Si dans ma démarche de peintre, je place avant toute chose l’intégrité et la responsabilité, alors je cours le risque de ne plus pouvoir peindre.

J’ai voulu, il y a longtemps déjà, savoir d’où provenaient les poils de mes irremplaçables pinceaux en “martre Kolinsky”. Recherches veines, tant auprès des fabricants que des utilisateurs…

… puis, il y a une trentaine d’années, alors que nous nous étions égarés en randonnée au fond de la Norvège, ma femme et moi sommes parvenus à ce qui ressemblait à un camp de détention. L’endroit était sordide. Il n’y avait ni employés ni véhicules. D’immenses baraquements alignés de chaque côté d’un chemin paraissaient vides. Ils étaient construits sur pilotis et leur sol était constitué de grillage tendu en hauteur. Puis tout à coup, nous les vîmes : leur têtes pointaient dans la pénombre, leurs yeux brillaient. L’effroi et la stupeur nous envahît : il s’agissait d’une multitude d’animaux tristes, peureux et déplorables. Suspendus au-dessus du sol, leurs excréments passaient à travers les grillages, l’odeur était suffocante. C’étaient des visons qui fournissent les poils pour les pinceaux en “martre Kolinsky”.

Je suis responsable de cette pratique, car je suis à l’autre bout de la chaîne. Mon intégrité m’a commandé de ne plus cautionner ces élevages d’animaux sauvages.

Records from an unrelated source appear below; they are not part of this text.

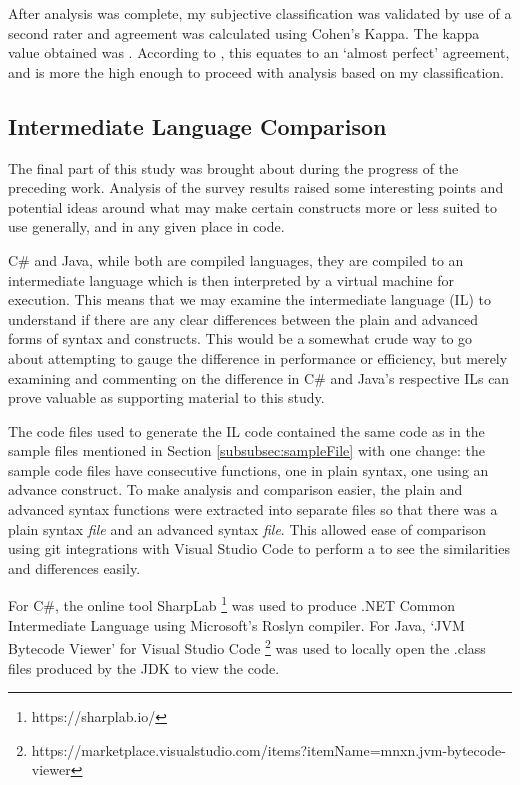 \documentclass{article}
\begin{document}
        After analysis was complete, my subjective classification was validated by use of a second rater and agreement was calculated using Cohen's Kappa. The kappa value obtained was . According to \cite{cohensKappa}, this equates to an `almost perfect' agreement, and is more the high enough to proceed with analysis based on my classification.

    \subsection{Intermediate Language Comparison}
        The final part of this study was brought about during the progress of the preceding work. Analysis of the survey results raised some interesting points and potential ideas around what may make certain constructs more or less suited to use generally, and in any given place in code.

        C\# and Java, while both are compiled languages, they are compiled to an intermediate language which is then interpreted by a virtual machine for execution. This means that we may examine the intermediate language (IL) to understand if there are any clear differences between the plain and advanced forms of syntax and constructs. This would be a somewhat crude way to go about attempting to gauge the difference in performance or efficiency, but merely examining and commenting on the difference in C\# and Java's respective ILs can prove valuable as supporting material to this study.
        
        The code files used to generate the IL code contained the same code as in the sample files mentioned in Section \ref{subsubsec:sampleFile} with one change: the sample code files have consecutive functions, one in plain syntax, one using an advance construct. To make analysis and comparison easier, the plain and advanced syntax functions were extracted into separate files so that there was a plain syntax \emph{file} and an advanced syntax \emph{file}. This allowed ease of comparison using git integrations with Visual Studio Code to perform a  to see the similarities and differences easily. 

        For C\#, the online tool SharpLab \footnote{https://sharplab.io/} was used to produce .NET Common Intermediate Language using Microsoft's Roslyn  compiler. For Java, `JVM Bytecode Viewer' for Visual Studio Code \footnote{https://marketplace.visualstudio.com/items?itemName=mnxn.jvm-bytecode-viewer} was used to locally open the .class files produced by the JDK to view the code.
\end{document}
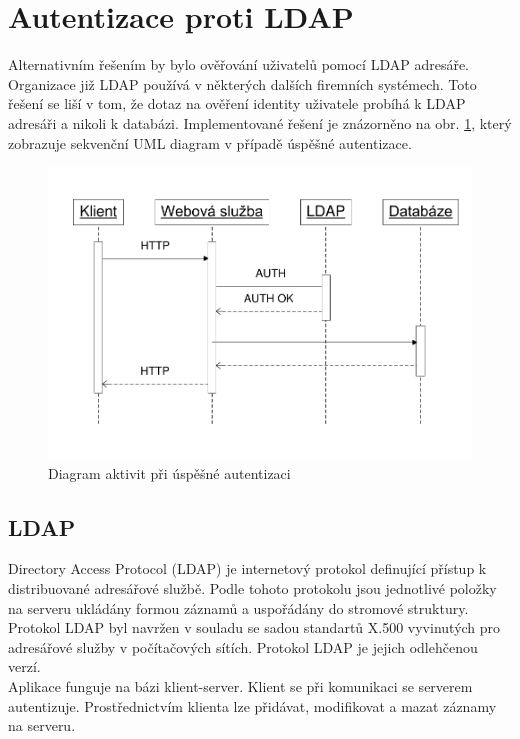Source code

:\documentclass{diplomka}
\begin{document}
\section{Autentizace proti LDAP}
Alternativním řešením by bylo ověřování uživatelů pomocí LDAP adresáře. Organizace již LDAP používá v některých dalších firemních systémech. Toto řešení se liší v tom, že dotaz na ověření identity uživatele probíhá k LDAP adresáři a nikoli k databázi. Implementované řešení je znázorněno na obr. \ref{fig:authldap}, který zobrazuje sekvenční UML diagram v případě úspěšné autentizace.
\begin{figure}[H]
  \centering
  \includegraphics[scale=0.8]{visio/auth_ldap.pdf}
\caption{Diagram aktivit při úspěšné autentizaci}
\label{fig:authldap}
\end{figure}
\vspace{-6mm}
\subsection{LDAP}
 Directory Access Protocol (LDAP) je internetový protokol definující přístup k distribuované adresářové službě. Podle tohoto protokolu jsou jednotlivé položky na serveru ukládány formou záznamů a uspořádány do stromové struktury. Protokol LDAP byl navržen v souladu  se sadou standartů X.500 vyvinutých pro adresářové služby v počítačových sítích. Protokol LDAP je jejich odlehčenou verzí.\\ \indent
Aplikace funguje na bázi klient-server. Klient se při komunikaci se serverem autentizuje. Prostřednictvím klienta lze přidávat, modifikovat a mazat záznamy na serveru.
\end{document}
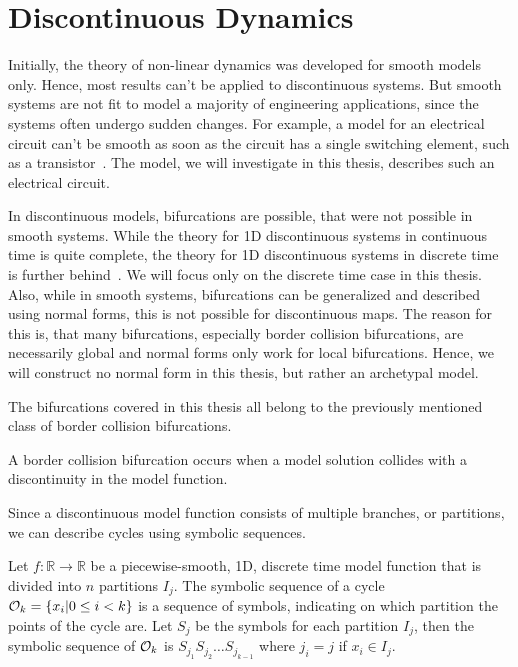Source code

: \section{Discontinuous Dynamics}
\label{sec:state.discont}

Initially, the theory of non-linear dynamics was developed for smooth models only.
Hence, most results can't be applied to discontinuous systems.
But smooth systems are not fit to model a majority of engineering applications, since the systems often undergo sudden changes.
For example, a model for an electrical circuit can't be smooth as soon as the circuit has a single switching element, such as a transistor~\cite{ZhuMos03}.
The model, we will investigate in this thesis, describes such an electrical circuit.

In discontinuous models, bifurcations are possible, that were not possible in smooth systems.
While the theory for 1D discontinuous systems in continuous time is quite complete, the theory for 1D discontinuous systems in discrete time is further behind~\cite{Simpson16}.
We will focus only on the discrete time case in this thesis.
Also, while in smooth systems, bifurcations can be generalized and described using normal forms, this is not possible for discontinuous maps.
The reason for this is, that many bifurcations, especially border collision bifurcations, are necessarily global and normal forms only work for local bifurcations.
Hence, we will construct no normal form in this thesis, but rather an archetypal model.

The bifurcations covered in this thesis all belong to the previously mentioned class of border collision bifurcations.

\begin{definition}
	A border collision bifurcation occurs when a model solution collides with a discontinuity in the model function.
\end{definition}

Since a discontinuous model function consists of multiple branches, or partitions, we can describe cycles using symbolic sequences.

\begin{definition}
	Let $f: \mathbb{R} \to \mathbb{R}$ be a piecewise-smooth, 1D, discrete time model function that is divided into $n$ partitions $I_j$.
	The symbolic sequence of a cycle $\mathcal{O}_k = \{x_i | 0 \leq i < k\}$ is a sequence of symbols, indicating on which partition the points of the cycle are.
	Let $S_j$ be the symbols for each partition $I_j$, then the symbolic sequence of $\mathcal{O}_k$ is $S_{j_1} S_{j_2} \dots S_{j_{k-1}}$ where $j_i = j$ if $x_i \in I_j$.
\end{definition}

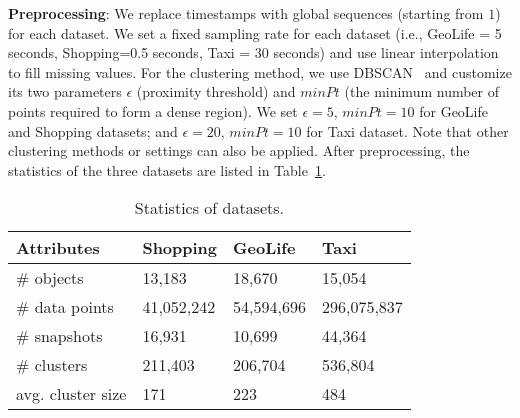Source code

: \textbf{Preprocessing}: We replace timestamps with global sequences (starting from $1$) for each dataset. 
We set a fixed sampling rate for each dataset (i.e., GeoLife = 5 seconds, Shopping=0.5 seconds, Taxi = 30 seconds)
and use linear interpolation to fill missing values.
For the clustering method, we use DBSCAN~\cite{ester1996density} and customize its two parameters $\epsilon$ (proximity threshold) and $minPt$ (the minimum number of points required to form a dense region). We set $\epsilon=5$, $minPt=10$ for GeoLife and Shopping datasets; and $\epsilon=20$, $minPt=10$ for Taxi dataset. Note that other clustering methods or settings can also be applied. 
After preprocessing, the statistics of the three datasets are listed in Table~\ref{exp:dataset}. 

\begin{table} [h]
\center
\begin{tabular}{|l|l|l|l|}
\hline
 \textbf{Attributes}& \textbf{Shopping} &  \textbf{GeoLife} &  \textbf{Taxi} \\ 
\hline 
\# objects  & 13,183 & 18,670 & 15,054\\ 
\hline
\# data points  & 41,052,242 & 54,594,696 & 296,075,837\\ 
\hline
\# snapshots  & 16,931 & 10,699 & 44,364\\ 
\hline
\# clusters  & 211,403  & 206,704& 536,804\\
\hline
avg. cluster size  & 171 & 223 & 484\\
\hline
\end{tabular}
 \vspace{-0.5em}
\caption{Statistics of datasets.}
\vspace{-0.5em}
\label{exp:dataset}
\end{table}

Il est dans nos vies bien des domaines qui empruntent cette trajectoire. Si dans ma démarche d’être humain, je fait précéder à tout engagement l’intégrité et la responsabilité, alors c’est toute ma vie qui va changer. Aujourd’hui, je fabrique mes pinceaux. Je peins “propre”. J’essaie d’en faire autant pour le reste et de vivre en accord avec mes engagements. “On nous cache tout, on nous dit rien” dit la chanson, mais mettons nous assez notre intégrité et notre responsabilité en avant dans notre existence ?

Ainsi, j’ai dû changer mes pinceaux, mes couleurs, mon papier et mes baguettes d’encadrement car, encore en 2021, rare sont les fabricants et les fournisseurs qui ont une réelle implication éthique et environnementale.